■ EXTRACTED DATA:
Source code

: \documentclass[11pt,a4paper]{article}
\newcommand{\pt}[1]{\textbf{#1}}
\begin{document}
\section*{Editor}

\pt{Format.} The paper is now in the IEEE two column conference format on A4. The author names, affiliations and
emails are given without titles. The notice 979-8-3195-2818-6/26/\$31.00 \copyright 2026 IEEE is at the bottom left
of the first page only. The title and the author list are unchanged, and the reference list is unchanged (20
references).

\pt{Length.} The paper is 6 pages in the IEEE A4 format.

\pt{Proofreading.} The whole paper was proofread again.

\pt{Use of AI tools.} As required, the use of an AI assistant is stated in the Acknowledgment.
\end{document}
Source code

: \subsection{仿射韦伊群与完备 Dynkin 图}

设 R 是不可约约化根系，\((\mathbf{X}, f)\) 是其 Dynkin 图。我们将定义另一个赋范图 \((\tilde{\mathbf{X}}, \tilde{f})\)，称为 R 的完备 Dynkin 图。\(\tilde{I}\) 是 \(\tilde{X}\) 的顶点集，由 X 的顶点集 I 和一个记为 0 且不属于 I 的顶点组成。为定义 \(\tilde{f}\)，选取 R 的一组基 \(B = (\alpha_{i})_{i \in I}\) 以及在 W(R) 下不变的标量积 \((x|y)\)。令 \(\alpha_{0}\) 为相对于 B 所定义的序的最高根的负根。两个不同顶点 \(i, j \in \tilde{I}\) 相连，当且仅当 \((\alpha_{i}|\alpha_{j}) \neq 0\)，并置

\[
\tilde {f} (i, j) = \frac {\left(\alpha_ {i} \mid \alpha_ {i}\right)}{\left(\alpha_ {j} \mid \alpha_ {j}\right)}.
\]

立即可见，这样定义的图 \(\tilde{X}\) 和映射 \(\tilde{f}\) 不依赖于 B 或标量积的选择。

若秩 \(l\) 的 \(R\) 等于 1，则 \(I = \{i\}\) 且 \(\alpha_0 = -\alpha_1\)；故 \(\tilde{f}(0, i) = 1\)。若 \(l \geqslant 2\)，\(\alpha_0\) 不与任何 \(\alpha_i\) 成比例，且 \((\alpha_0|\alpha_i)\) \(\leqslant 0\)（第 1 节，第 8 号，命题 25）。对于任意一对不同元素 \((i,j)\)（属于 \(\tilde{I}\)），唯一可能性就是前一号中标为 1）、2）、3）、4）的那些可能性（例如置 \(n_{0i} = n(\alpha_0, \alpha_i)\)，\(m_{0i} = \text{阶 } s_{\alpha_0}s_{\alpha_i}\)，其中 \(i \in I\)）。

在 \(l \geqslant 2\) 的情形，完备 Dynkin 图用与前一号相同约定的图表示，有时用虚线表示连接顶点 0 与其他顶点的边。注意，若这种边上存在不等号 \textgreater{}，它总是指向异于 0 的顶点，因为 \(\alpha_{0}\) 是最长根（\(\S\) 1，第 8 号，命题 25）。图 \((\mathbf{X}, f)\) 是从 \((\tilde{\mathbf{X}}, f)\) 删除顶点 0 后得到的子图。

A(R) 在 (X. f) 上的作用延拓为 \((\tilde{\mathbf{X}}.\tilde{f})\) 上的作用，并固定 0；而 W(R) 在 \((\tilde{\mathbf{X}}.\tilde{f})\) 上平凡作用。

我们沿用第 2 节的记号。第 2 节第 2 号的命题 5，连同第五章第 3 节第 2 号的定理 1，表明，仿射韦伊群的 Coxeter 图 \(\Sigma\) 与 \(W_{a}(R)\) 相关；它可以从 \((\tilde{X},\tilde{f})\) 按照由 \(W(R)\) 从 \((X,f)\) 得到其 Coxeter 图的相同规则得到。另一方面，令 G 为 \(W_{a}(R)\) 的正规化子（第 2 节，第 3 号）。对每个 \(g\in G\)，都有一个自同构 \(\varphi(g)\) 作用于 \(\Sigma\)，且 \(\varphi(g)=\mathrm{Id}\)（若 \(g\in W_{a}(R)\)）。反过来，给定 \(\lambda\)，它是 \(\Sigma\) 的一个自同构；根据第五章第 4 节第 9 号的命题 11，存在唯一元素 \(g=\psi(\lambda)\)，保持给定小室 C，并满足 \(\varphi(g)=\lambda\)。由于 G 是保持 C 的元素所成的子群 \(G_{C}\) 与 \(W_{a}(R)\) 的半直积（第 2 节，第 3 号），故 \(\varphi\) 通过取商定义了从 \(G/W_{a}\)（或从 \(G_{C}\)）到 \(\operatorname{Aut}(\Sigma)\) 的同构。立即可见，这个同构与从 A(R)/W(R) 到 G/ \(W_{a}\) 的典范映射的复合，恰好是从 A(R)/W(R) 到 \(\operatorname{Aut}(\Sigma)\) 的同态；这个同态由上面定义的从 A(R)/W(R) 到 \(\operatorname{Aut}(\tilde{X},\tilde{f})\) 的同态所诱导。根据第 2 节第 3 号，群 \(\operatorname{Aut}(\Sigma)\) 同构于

■ YOUR INSTRUCTIONS:
Every line of the data must be written out again word for word.

■ RESULT BELOW:
Source code

: \documentclass[11pt,a4paper]{article}
\newcommand{\pt}[1]{\textbf{#1}}
\begin{document}
\section*{Editor}

\pt{Format.} The paper is now in the IEEE two column conference format on A4. The author names, affiliations and
emails are given without titles. The notice 979-8-3195-2818-6/26/\$31.00 \copyright 2026 IEEE is at the bottom left
of the first page only. The title and the author list are unchanged, and the reference list is unchanged (20
references).

\pt{Length.} The paper is 6 pages in the IEEE A4 format.

\pt{Proofreading.} The whole paper was proofread again.

\pt{Use of AI tools.} As required, the use of an AI assistant is stated in the Acknowledgment.
\end{document}
Source code

: \subsection{仿射韦伊群与完备 Dynkin 图}

设 R 是不可约约化根系，\((\mathbf{X}, f)\) 是其 Dynkin 图。我们将定义另一个赋范图 \((\tilde{\mathbf{X}}, \tilde{f})\)，称为 R 的完备 Dynkin 图。\(\tilde{I}\) 是 \(\tilde{X}\) 的顶点集，由 X 的顶点集 I 和一个记为 0 且不属于 I 的顶点组成。为定义 \(\tilde{f}\)，选取 R 的一组基 \(B = (\alpha_{i})_{i \in I}\) 以及在 W(R) 下不变的标量积 \((x|y)\)。令 \(\alpha_{0}\) 为相对于 B 所定义的序的最高根的负根。两个不同顶点 \(i, j \in \tilde{I}\) 相连，当且仅当 \((\alpha_{i}|\alpha_{j}) \neq 0\)，并置

\[
\tilde {f} (i, j) = \frac {\left(\alpha_ {i} \mid \alpha_ {i}\right)}{\left(\alpha_ {j} \mid \alpha_ {j}\right)}.
\]

立即可见，这样定义的图 \(\tilde{X}\) 和映射 \(\tilde{f}\) 不依赖于 B 或标量积的选择。

若秩 \(l\) 的 \(R\) 等于 1，则 \(I = \{i\}\) 且 \(\alpha_0 = -\alpha_1\)；故 \(\tilde{f}(0, i) = 1\)。若 \(l \geqslant 2\)，\(\alpha_0\) 不与任何 \(\alpha_i\) 成比例，且 \((\alpha_0|\alpha_i)\) \(\leqslant 0\)（第 1 节，第 8 号，命题 25）。对于任意一对不同元素 \((i,j)\)（属于 \(\tilde{I}\)），唯一可能性就是前一号中标为 1）、2）、3）、4）的那些可能性（例如置 \(n_{0i} = n(\alpha_0, \alpha_i)\)，\(m_{0i} = \text{阶 } s_{\alpha_0}s_{\alpha_i}\)，其中 \(i \in I\)）。

在 \(l \geqslant 2\) 的情形，完备 Dynkin 图用与前一号相同约定的图表示，有时用虚线表示连接顶点 0 与其他顶点的边。注意，若这种边上存在不等号 \textgreater{}，它总是指向异于 0 的顶点，因为 \(\alpha_{0}\) 是最长根（\(\S\) 1，第 8 号，命题 25）。图 \((\mathbf{X}, f)\) 是从 \((\tilde{\mathbf{X}}, f)\) 删除顶点 0 后得到的子图。

A(R) 在 (X. f) 上的作用延拓为 \((\tilde{\mathbf{X}}.\tilde{f})\) 上的作用，并固定 0；而 W(R) 在 \((\tilde{\mathbf{X}}.\tilde{f})\) 上平凡作用。

我们沿用第 2 节的记号。第 2 节第 2 号的命题 5，连同第五章第 3 节第 2 号的定理 1，表明，仿射韦伊群的 Coxeter 图 \(\Sigma\) 与 \(W_{a}(R)\) 相关；它可以从 \((\tilde{X},\tilde{f})\) 按照由 \(W(R)\) 从 \((X,f)\) 得到其 Coxeter 图的相同规则得到。另一方面，令 G 为 \(W_{a}(R)\) 的正规化子（第 2 节，第 3 号）。对每个 \(g\in G\)，都有一个自同构 \(\varphi(g)\) 作用于 \(\Sigma\)，且 \(\varphi(g)=\mathrm{Id}\)（若 \(g\in W_{a}(R)\)）。反过来，给定 \(\lambda\)，它是 \(\Sigma\) 的一个自同构；根据第五章第 4 节第 9 号的命题 11，存在唯一元素 \(g=\psi(\lambda)\)，保持给定小室 C，并满足 \(\varphi(g)=\lambda\)。由于 G 是保持 C 的元素所成的子群 \(G_{C}\) 与 \(W_{a}(R)\) 的半直积（第 2 节，第 3 号），故 \(\varphi\) 通过取商定义了从 \(G/W_{a}\)（或从 \(G_{C}\)）到 \(\operatorname{Aut}(\Sigma)\) 的同构。立即可见，这个同构与从 A(R)/W(R) 到 G/ \(W_{a}\) 的典范映射的复合，恰好是从 A(R)/W(R) 到 \(\operatorname{Aut}(\Sigma)\) 的同态；这个同态由上面定义的从 A(R)/W(R) 到 \(\operatorname{Aut}(\tilde{X},\tilde{f})\) 的同态所诱导。根据第 2 节第 3 号，群 \(\operatorname{Aut}(\Sigma)\) 同构于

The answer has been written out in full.